PROBLEM: Pick out the lines in the listing below that contain the word "SineHenonMap" and copy them.

════

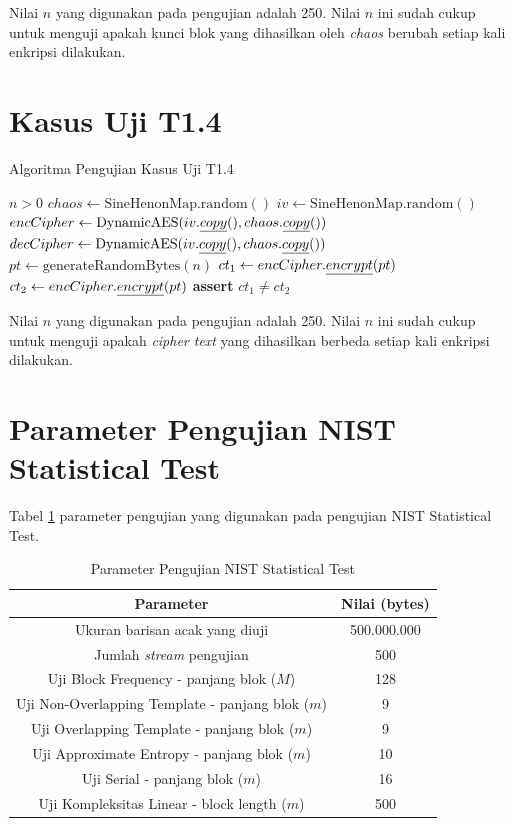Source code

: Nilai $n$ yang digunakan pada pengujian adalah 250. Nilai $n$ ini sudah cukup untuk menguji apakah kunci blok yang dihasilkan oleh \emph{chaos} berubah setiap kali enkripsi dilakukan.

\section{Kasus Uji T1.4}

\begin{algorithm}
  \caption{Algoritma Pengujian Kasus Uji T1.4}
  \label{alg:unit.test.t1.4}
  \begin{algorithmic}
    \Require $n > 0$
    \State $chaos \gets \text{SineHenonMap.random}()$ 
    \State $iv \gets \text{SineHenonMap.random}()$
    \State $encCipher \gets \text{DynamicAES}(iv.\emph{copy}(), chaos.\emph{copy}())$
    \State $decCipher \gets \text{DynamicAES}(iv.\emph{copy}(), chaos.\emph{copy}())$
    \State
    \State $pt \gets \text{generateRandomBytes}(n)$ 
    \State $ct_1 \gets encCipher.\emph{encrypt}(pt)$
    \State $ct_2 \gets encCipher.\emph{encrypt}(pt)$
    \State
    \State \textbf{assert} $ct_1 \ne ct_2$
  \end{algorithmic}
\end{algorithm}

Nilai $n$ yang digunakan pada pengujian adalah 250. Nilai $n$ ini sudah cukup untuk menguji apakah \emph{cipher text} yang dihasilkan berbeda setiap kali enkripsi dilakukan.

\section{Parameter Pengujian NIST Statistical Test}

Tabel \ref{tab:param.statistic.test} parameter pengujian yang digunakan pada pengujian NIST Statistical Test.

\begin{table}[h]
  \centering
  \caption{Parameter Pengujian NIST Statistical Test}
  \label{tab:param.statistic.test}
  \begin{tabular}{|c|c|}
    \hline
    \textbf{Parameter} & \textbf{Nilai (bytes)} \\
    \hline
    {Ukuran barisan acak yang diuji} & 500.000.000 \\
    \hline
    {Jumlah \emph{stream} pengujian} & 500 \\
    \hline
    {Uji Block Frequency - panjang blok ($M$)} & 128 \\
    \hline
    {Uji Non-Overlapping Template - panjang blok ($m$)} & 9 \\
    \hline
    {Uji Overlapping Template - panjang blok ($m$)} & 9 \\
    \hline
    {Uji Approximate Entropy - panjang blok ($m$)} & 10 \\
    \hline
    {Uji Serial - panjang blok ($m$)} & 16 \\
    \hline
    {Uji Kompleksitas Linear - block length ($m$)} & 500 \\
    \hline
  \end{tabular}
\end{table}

════

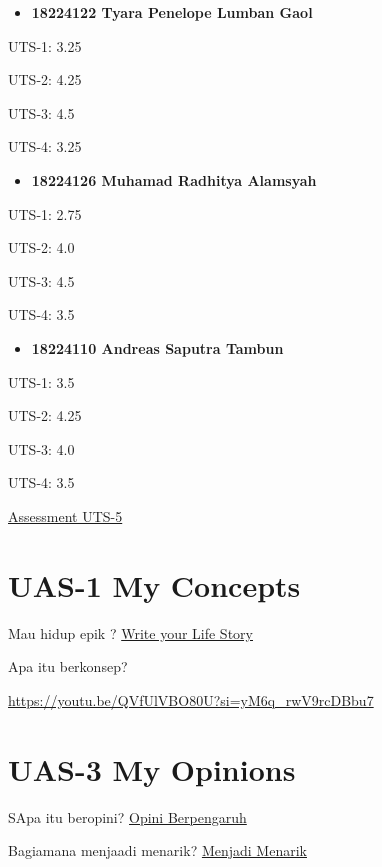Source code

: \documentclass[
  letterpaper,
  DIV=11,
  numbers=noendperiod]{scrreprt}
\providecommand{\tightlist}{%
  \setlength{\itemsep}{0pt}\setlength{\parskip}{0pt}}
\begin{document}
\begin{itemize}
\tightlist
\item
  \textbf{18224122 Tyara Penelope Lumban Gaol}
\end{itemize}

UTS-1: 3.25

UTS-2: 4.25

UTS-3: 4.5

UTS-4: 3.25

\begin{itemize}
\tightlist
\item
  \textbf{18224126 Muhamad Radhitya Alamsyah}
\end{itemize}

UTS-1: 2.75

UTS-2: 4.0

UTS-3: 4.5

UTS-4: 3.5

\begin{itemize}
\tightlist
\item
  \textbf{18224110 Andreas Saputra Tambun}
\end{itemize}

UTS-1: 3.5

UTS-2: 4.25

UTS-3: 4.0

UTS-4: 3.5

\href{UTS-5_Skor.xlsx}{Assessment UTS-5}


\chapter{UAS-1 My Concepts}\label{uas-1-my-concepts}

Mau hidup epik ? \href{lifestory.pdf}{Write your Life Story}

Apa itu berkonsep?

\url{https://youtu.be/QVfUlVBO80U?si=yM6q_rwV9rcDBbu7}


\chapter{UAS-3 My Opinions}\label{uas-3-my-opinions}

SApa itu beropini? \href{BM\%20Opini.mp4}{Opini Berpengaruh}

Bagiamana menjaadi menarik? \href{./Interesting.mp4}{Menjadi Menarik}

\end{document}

════

SOLVED PROBLEM:
    \State $chaos \gets \text{SineHenonMap.random}()$ 
    \State $iv \gets \text{SineHenonMap.random}()$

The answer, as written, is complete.